▸ **AIM OF THE TASK**: Output only the stretch of the listing that starts at the line containing "## Sessions Objectives" and ends at the line containing "1. Choose a", reproduced exactly with both ends.

▸ **GIVEN INFORMATION**:
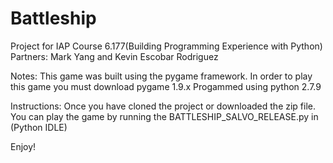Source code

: # Battleship
Project for IAP Course 6.177(Building Programming Experience with Python)
Partners: Mark Yang and Kevin Escobar Rodriguez

Notes:
This game was built using the pygame framework.
In order to play this game you must download pygame 1.9.x
Progammed using python 2.7.9

Instructions:
Once you have cloned the project or downloaded the zip file.
You can play the game by running the BATTLESHIP_SALVO_RELEASE.py in (Python IDLE)

Enjoy!
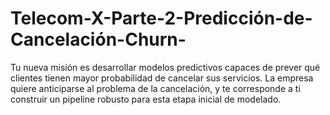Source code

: # Telecom-X-Parte-2-Predicción-de-Cancelación-Churn-
Tu nueva misión es desarrollar modelos predictivos capaces de prever qué clientes tienen mayor probabilidad de cancelar sus servicios.  La empresa quiere anticiparse al problema de la cancelación, y te corresponde a ti construir un pipeline robusto para esta etapa inicial de modelado.
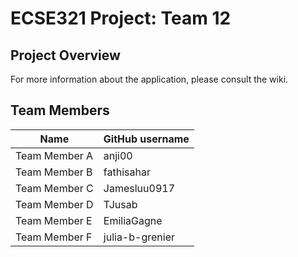 # ECSE321 Project: Team 12


## Project Overview

For more information about the application, please consult the wiki.

## Team Members

| Name          | GitHub username |
| ------------- | --------------- |
| Team Member A | anji00          |
| Team Member B | fathisahar      |
| Team Member C | Jamesluu0917    |
| Team Member D | TJusab          |
| Team Member E | EmiliaGagne     |
| Team Member F | julia-b-grenier |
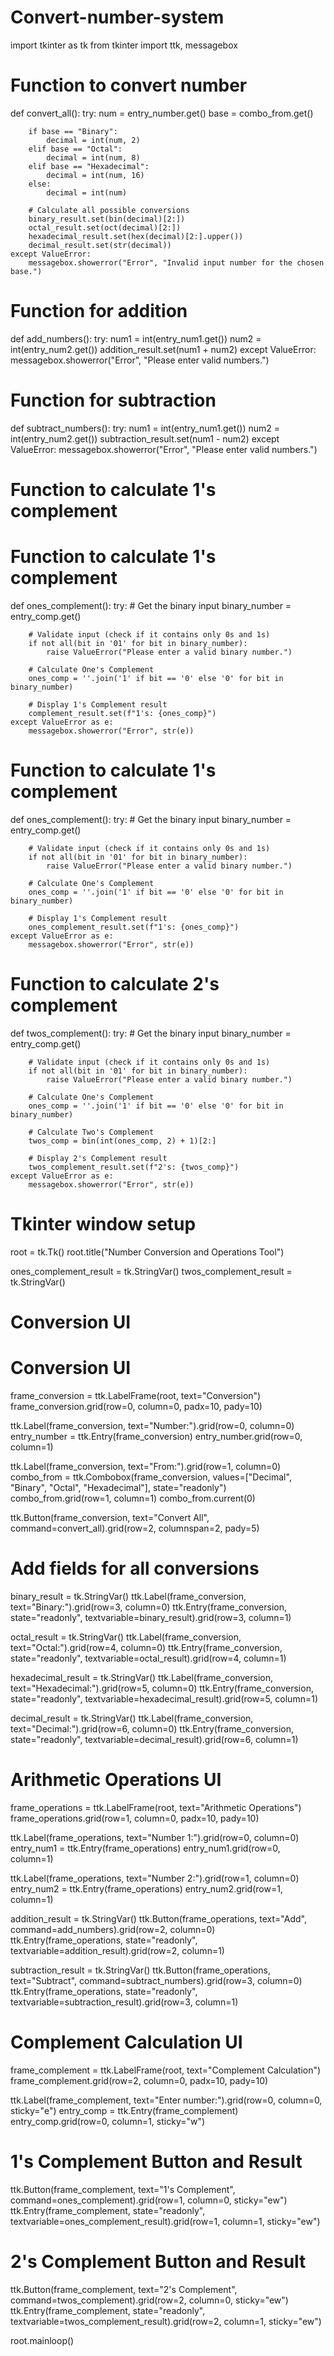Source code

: # Convert-number-system
import tkinter as tk
from tkinter import ttk, messagebox

# Function to convert number
def convert_all():
    try:
        num = entry_number.get()
        base = combo_from.get()
        
        if base == "Binary":
            decimal = int(num, 2)
        elif base == "Octal":
            decimal = int(num, 8)
        elif base == "Hexadecimal":
            decimal = int(num, 16)
        else:
            decimal = int(num)
        
        # Calculate all possible conversions
        binary_result.set(bin(decimal)[2:])
        octal_result.set(oct(decimal)[2:])
        hexadecimal_result.set(hex(decimal)[2:].upper())
        decimal_result.set(str(decimal))
    except ValueError:
        messagebox.showerror("Error", "Invalid input number for the chosen base.")

# Function for addition
def add_numbers():
    try:
        num1 = int(entry_num1.get())
        num2 = int(entry_num2.get())
        addition_result.set(num1 + num2)
    except ValueError:
        messagebox.showerror("Error", "Please enter valid numbers.")

# Function for subtraction
def subtract_numbers():
    try:
        num1 = int(entry_num1.get())
        num2 = int(entry_num2.get())
        subtraction_result.set(num1 - num2)
    except ValueError:
        messagebox.showerror("Error", "Please enter valid numbers.")

# Function to calculate 1's complement
# Function to calculate 1's complement
def ones_complement():
    try:
        # Get the binary input
        binary_number = entry_comp.get()

        # Validate input (check if it contains only 0s and 1s)
        if not all(bit in '01' for bit in binary_number):
            raise ValueError("Please enter a valid binary number.")

        # Calculate One's Complement
        ones_comp = ''.join('1' if bit == '0' else '0' for bit in binary_number)

        # Display 1's Complement result
        complement_result.set(f"1's: {ones_comp}")
    except ValueError as e:
        messagebox.showerror("Error", str(e))


# Function to calculate 1's complement
def ones_complement():
    try:
        # Get the binary input
        binary_number = entry_comp.get()

        # Validate input (check if it contains only 0s and 1s)
        if not all(bit in '01' for bit in binary_number):
            raise ValueError("Please enter a valid binary number.")

        # Calculate One's Complement
        ones_comp = ''.join('1' if bit == '0' else '0' for bit in binary_number)

        # Display 1's Complement result
        ones_complement_result.set(f"1's: {ones_comp}")
    except ValueError as e:
        messagebox.showerror("Error", str(e))

# Function to calculate 2's complement
def twos_complement():
    try:
        # Get the binary input
        binary_number = entry_comp.get()

        # Validate input (check if it contains only 0s and 1s)
        if not all(bit in '01' for bit in binary_number):
            raise ValueError("Please enter a valid binary number.")

        # Calculate One's Complement
        ones_comp = ''.join('1' if bit == '0' else '0' for bit in binary_number)

        # Calculate Two's Complement
        twos_comp = bin(int(ones_comp, 2) + 1)[2:]

        # Display 2's Complement result
        twos_complement_result.set(f"2's: {twos_comp}")
    except ValueError as e:
        messagebox.showerror("Error", str(e))


# Tkinter window setup
root = tk.Tk()
root.title("Number Conversion and Operations Tool")

ones_complement_result = tk.StringVar()
twos_complement_result = tk.StringVar()

# Conversion UI
# Conversion UI
frame_conversion = ttk.LabelFrame(root, text="Conversion")
frame_conversion.grid(row=0, column=0, padx=10, pady=10)

ttk.Label(frame_conversion, text="Number:").grid(row=0, column=0)
entry_number = ttk.Entry(frame_conversion)
entry_number.grid(row=0, column=1)

ttk.Label(frame_conversion, text="From:").grid(row=1, column=0)
combo_from = ttk.Combobox(frame_conversion, values=["Decimal", "Binary", "Octal", "Hexadecimal"], state="readonly")
combo_from.grid(row=1, column=1)
combo_from.current(0)

ttk.Button(frame_conversion, text="Convert All", command=convert_all).grid(row=2, columnspan=2, pady=5)

# Add fields for all conversions
binary_result = tk.StringVar()
ttk.Label(frame_conversion, text="Binary:").grid(row=3, column=0)
ttk.Entry(frame_conversion, state="readonly", textvariable=binary_result).grid(row=3, column=1)

octal_result = tk.StringVar()
ttk.Label(frame_conversion, text="Octal:").grid(row=4, column=0)
ttk.Entry(frame_conversion, state="readonly", textvariable=octal_result).grid(row=4, column=1)

hexadecimal_result = tk.StringVar()
ttk.Label(frame_conversion, text="Hexadecimal:").grid(row=5, column=0)
ttk.Entry(frame_conversion, state="readonly", textvariable=hexadecimal_result).grid(row=5, column=1)

decimal_result = tk.StringVar()
ttk.Label(frame_conversion, text="Decimal:").grid(row=6, column=0)
ttk.Entry(frame_conversion, state="readonly", textvariable=decimal_result).grid(row=6, column=1)

# Arithmetic Operations UI
frame_operations = ttk.LabelFrame(root, text="Arithmetic Operations")
frame_operations.grid(row=1, column=0, padx=10, pady=10)

ttk.Label(frame_operations, text="Number 1:").grid(row=0, column=0)
entry_num1 = ttk.Entry(frame_operations)
entry_num1.grid(row=0, column=1)

ttk.Label(frame_operations, text="Number 2:").grid(row=1, column=0)
entry_num2 = ttk.Entry(frame_operations)
entry_num2.grid(row=1, column=1)

addition_result = tk.StringVar()
ttk.Button(frame_operations, text="Add", command=add_numbers).grid(row=2, column=0)
ttk.Entry(frame_operations, state="readonly", textvariable=addition_result).grid(row=2, column=1)

subtraction_result = tk.StringVar()
ttk.Button(frame_operations, text="Subtract", command=subtract_numbers).grid(row=3, column=0)
ttk.Entry(frame_operations, state="readonly", textvariable=subtraction_result).grid(row=3, column=1)

# Complement Calculation UI
frame_complement = ttk.LabelFrame(root, text="Complement Calculation")
frame_complement.grid(row=2, column=0, padx=10, pady=10)

ttk.Label(frame_complement, text="Enter number:").grid(row=0, column=0, sticky="e")
entry_comp = ttk.Entry(frame_complement)
entry_comp.grid(row=0, column=1, sticky="w")

# 1's Complement Button and Result
ttk.Button(frame_complement, text="1's Complement", command=ones_complement).grid(row=1, column=0, sticky="ew")
ttk.Entry(frame_complement, state="readonly", textvariable=ones_complement_result).grid(row=1, column=1, sticky="ew")

# 2's Complement Button and Result
ttk.Button(frame_complement, text="2's Complement", command=twos_complement).grid(row=2, column=0, sticky="ew")
ttk.Entry(frame_complement, state="readonly", textvariable=twos_complement_result).grid(row=2, column=1, sticky="ew")

root.mainloop()
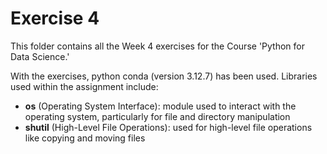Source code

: # Exercise 4

This folder contains all the Week 4 exercises for the Course 'Python for Data Science.' 

With the exercises, python conda (version 3.12.7) has been used. Libraries used within the assignment include:
- **os** (Operating System Interface):  module used to interact with the operating system, particularly for file and directory manipulation
- **shutil** (High-Level File Operations): used for high-level file operations like copying and moving files

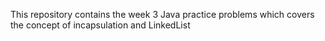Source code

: This repository contains the week 3 Java practice problems which covers the concept of incapsulation and LinkedList
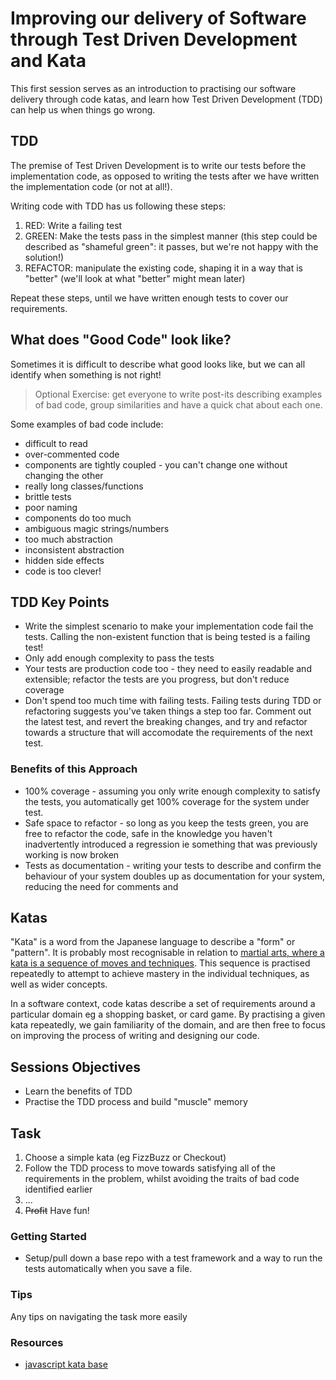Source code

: # Improving our delivery of Software through Test Driven Development and Kata

This first session serves as an introduction to practising our software delivery through code katas, and learn how Test Driven Development (TDD) can help us when things go wrong.

## TDD

The premise of Test Driven Development is to write our tests before the implementation code, as opposed to writing the tests after we have written the implementation code (or not at all!).

Writing code with TDD has us following these steps:

1. RED: Write a failing test
2. GREEN: Make the tests pass in the simplest manner (this step could be described as "shameful green": it passes, but we're not happy with the solution!)
3. REFACTOR: manipulate the existing code, shaping it in a way that is "better" (we'll look at what "better" might mean later)

Repeat these steps, until we have written enough tests to cover our requirements.

## What does "Good Code" look like?

Sometimes it is difficult to describe what good looks like, but we can all identify when something is not right! 

> Optional Exercise: get everyone to write post-its describing examples of bad code, group similarities and have a quick chat about each one.

Some examples of bad code include:

* difficult to read
* over-commented code
* components are tightly coupled - you can't change one without changing the other
* really long classes/functions
* brittle tests
* poor naming
* components do too much
* ambiguous magic strings/numbers
* too much abstraction
* inconsistent abstraction
* hidden side effects
* code is too clever!

## TDD Key Points

* Write the simplest scenario to make your implementation code fail the tests. Calling the non-existent function that is being tested is a failing test! 
* Only add enough complexity to pass the tests
* Your tests are production code too - they need to easily readable and extensible; refactor the tests are you progress, but don't reduce coverage
* Don't spend too much time with failing tests. Failing tests during TDD or refactoring suggests you've taken things a step too far. Comment out the latest test, and revert the breaking changes, and try and refactor towards a structure that will accomodate the requirements of the next test.

### Benefits of this Approach

* 100% coverage - assuming you only write enough complexity to satisfy the tests, you automatically get 100% coverage for the system under test.
* Safe space to refactor - so long as you keep the tests green, you are free to refactor the code, safe in the knowledge you haven't inadvertently introduced a regression ie something that was previously working is now broken
* Tests as documentation - writing your tests to describe and confirm the behaviour of your system doubles up as documentation for your system, reducing the need for comments and 

## Katas

"Kata" is a word from the Japanese language to describe a "form" or "pattern". It is probably most recognisable in relation to [martial arts, where a kata is a sequence of moves and techniques](https://www.youtube.com/watch?v=YOcVfmmMBLY). This sequence is practised repeatedly to attempt to achieve mastery in the individual techniques, as well as wider concepts.

In a software context, code katas describe a set of requirements around a particular domain eg a shopping basket, or card game. By practising a given kata repeatedly, we gain familiarity of the domain, and are then free to focus on improving the process of writing and designing our code.

## Sessions Objectives

* Learn the benefits of TDD
* Practise the TDD process and build "muscle" memory

## Task

1. Choose a simple kata (eg FizzBuzz or Checkout)
1. Follow the TDD process to move towards satisfying all of the requirements in the problem, whilst avoiding the traits of bad code identified earlier
1. ...
1. ~~Profit~~ Have fun!

### Getting Started

* Setup/pull down a base repo with a test framework and a way to run the tests automatically when you save a file.

### Tips

Any tips on navigating the task more easily

### Resources

* [javascript kata base](https://github.com/vincelee888/tdd-kata-base-js)

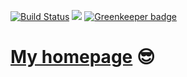 [![Build Status](https://travis-ci.com/r3nya/r3nya.github.io.svg?branch=master)](https://travis-ci.com/r3nya/r3nya.github.io)
![](https://david-dm.org/r3nya/r3nya.github.io.svg)
[![Greenkeeper badge](https://badges.greenkeeper.io/r3nya/r3nya.github.io.svg)](https://greenkeeper.io/)

# [My homepage](http://r3nya.ru) :sunglasses:
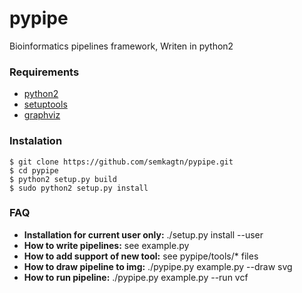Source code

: pypipe
======

Bioinformatics pipelines framework,
Writen in python2

### Requirements
*   [python2](http://www.python.org/)
*   [setuptools](https://pythonhosted.org/setuptools/)
*   [graphviz](http://www.graphviz.org/)

### Instalation
    $ git clone https://github.com/semkagtn/pypipe.git
    $ cd pypipe
    $ python2 setup.py build
    $ sudo python2 setup.py install

### FAQ
*   **Installation for current user only:** ./setup.py install --user
*   **How to write pipelines:** see example.py
*   **How to add support of new tool:** see pypipe/tools/\* files
*   **How to draw pipeline to img:** ./pypipe.py example.py --draw svg
*   **How to run pipeline:** ./pypipe.py example.py --run vcf
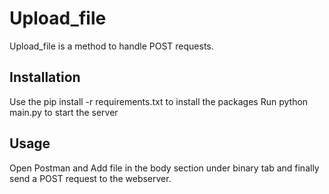 # Upload_file
Upload_file is a method to handle POST requests.

## Installation
Use the pip install -r requirements.txt to install the packages
Run python main.py to start the server

## Usage
Open Postman and Add file in the body section under binary tab and finally send a POST request to the webserver.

▸ **SOLUTION TO THE EXERCISE**:
## Sessions Objectives

* Learn the benefits of TDD
* Practise the TDD process and build "muscle" memory

## Task

1. Choose a simple kata (eg FizzBuzz or Checkout)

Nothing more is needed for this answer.